Gentoos in Whitewater
In my last post, I briefly alluded to spending a very long day on Steeple Jason Island. The day started early with a 5:30 a.m. landing, and was supposed to end with the last zodiac ride back to the ship at 4:00 p.m. The day was a blustery one, but I spent many productive hours at the black-browed albatross colony. The wind gusts continued to increase as the afternoon wore on and I returned to the appointed landing spot to pack up my gear and await the zodiac. It was at that point that one of the onshore staff members informed the assembled expedition members that the landing spot would be relocated to a more sheltered location on the leeward side of the island.

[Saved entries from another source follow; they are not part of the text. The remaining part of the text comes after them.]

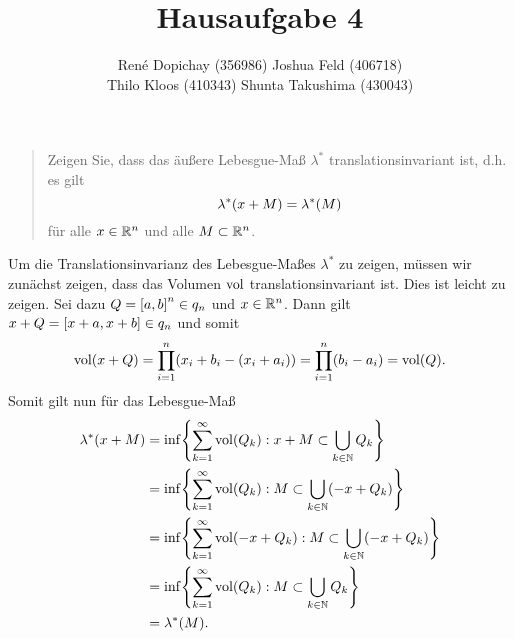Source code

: \documentclass{exercise}
\title{Hausaufgabe 4}
\author{René Dopichay (356986) \quad Joshua Feld (406718)\\Thilo Kloos (410343) \quad Shunta Takushima (430043)}
\begin{document}
	\maketitle


	\section{}

    \begin{quote}
        Zeigen Sie, dass das äußere Lebesgue-Maß \(\lambda^*\) translationsinvariant ist, d.h. es gilt
        \[
            \lambda^*\parentheses*{x + M} = \lambda^*\parentheses*{M}
        \]
        für alle \(x \in \R^n\) und alle \(M \subset \R^n\).
    \end{quote}

    Um die Translationsinvarianz des Lebesgue-Maßes \(\lambda^*\) zu zeigen, müssen wir zunächst zeigen, dass das Volumen \(\vol\) translationsinvariant ist. Dies ist leicht zu zeigen.
    Sei dazu \(Q = \brackets*{a, b}^n \in q_n\) und \(x \in \R^n\).
    Dann gilt \(x + Q = \brackets*{x + a, x + b} \in q_n\) und somit
    \[
        \vol\parentheses*{x + Q} = \prod_{i = 1}^n \parentheses*{x_i + b_i - \parentheses*{x_i + a_i}} = \prod_{i = 1}^n \parentheses*{b_i - a_i} = \vol\parentheses*{Q}.
    \]
    Somit gilt nun für das Lebesgue-Maß
    \begin{align*}
        \lambda^*\parentheses*{x + M} &= \inf\braces*{\sum_{k = 1}^\infty \vol\parentheses*{Q_k} : x + M \subset \bigcup_{k \in \N}Q_k}\\
        &= \inf\braces*{\sum_{k = 1}^\infty \vol\parentheses*{Q_k} : M \subset \bigcup_{k \in \N}\parentheses*{-x + Q_k}}\\
        &= \inf\braces*{\sum_{k = 1}^\infty \vol\parentheses*{-x + Q_k} : M \subset \bigcup_{k \in \N}\parentheses*{-x + Q_k}}\\
        &= \inf\braces*{\sum_{k = 1}^\infty \vol\parentheses*{Q_k} : M \subset \bigcup_{k \in \N}Q_k}\\
        &= \lambda^*\parentheses*{M}.
    \end{align*}
    
    
    \section{}
    
\end{document}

With all my gear tucked into my dry-bag, I undertook the short hike to the new landing spot, only to learn that the zodiacs could not be deployed from the ship due to the high winds. However, we were asked to stay ready to go at a moment’s notice should the winds subside enough to allow the pick-up to transpire. We hunkered down near the shore, hiding behind rocks and small hillocks to avoid the worst of the wind, which seemed to be getting stronger rather than weaker. We tried to be patient as we gazed toward the ship, searching for any sign that the zodiacs were being launched.
To our dismay, after an hour or so of waiting, we noticed that the ship appeared to be motoring away from the shore out to deeper waters. It appeared we were being left behind! We could only guess that with no immediate chance to put the zodiacs in the water, it was easier and/or safer for the captain to station the ship further off shore. At this point some of us began to wonder if we might have to spend the night on the island, a rather unsettling proposition considering we lacked provisions and shelter.
When we stranded passengers realized that our return to the ship was not imminent, we began to wander a bit, and several of us observed a handful of gentoo penguins come and go from the sea at one of their preferred access points. I decided to unpack my camera gear and photograph them for a while. Then, it occurred to me that I had seen large numbers of gentoo penguins coming ashore in the rough surf at the original landing spot, and now I had the time to go photograph them.
Hiking the short distance back to the original landing spot, I held on tightly to my tripod mounted camera, because when the wind gusted, it threatened to knock me and my rig to the ground. I would later learn that wind gusts measuring 80 knots, or over 90 miles per hour, were recorded on the ship during that time. When I reached the original landing beach, large numbers of penguins were still coming ashore, and I found an excellent vantage point for the penguin action next to a large rock outcropping that blocked the wind.
The returning penguins put on quite a show. With each wave that crashed onto the rocky shore, dozens of penguins were propelled towards the land in heaps of foam. The gentoos were getting tossed around roughly in the shore break, bouncing off rocks and each other. The number of birds was staggering and the supply of newly arriving birds seemed infinite. For nearly an hour, in beautiful late-afternoon light, I aimed my lens at the roiling chaos of penguins and sea foam and fired off a ridiculous number of pictures.
Shortly before 8:00 p.m. I received word that the ship’s crew would try to launch the zodiacs to pick us up. Sure enough, the ship had been repositioned close to shore once again, so I hurried back to the pick-up spot to put away my camera gear and to prepare for an exciting zodiac ride. Though the winds had abated somewhat it was a wet and wild zodiac ride back to the ship.
Had the weather cooperated and the zodiac pickups occurred according to schedule, I would have missed out on an amazing photo opportunity. The moral of the story? Don’t lament being stranded in the Falklands. It could turn into an unforgettable experience!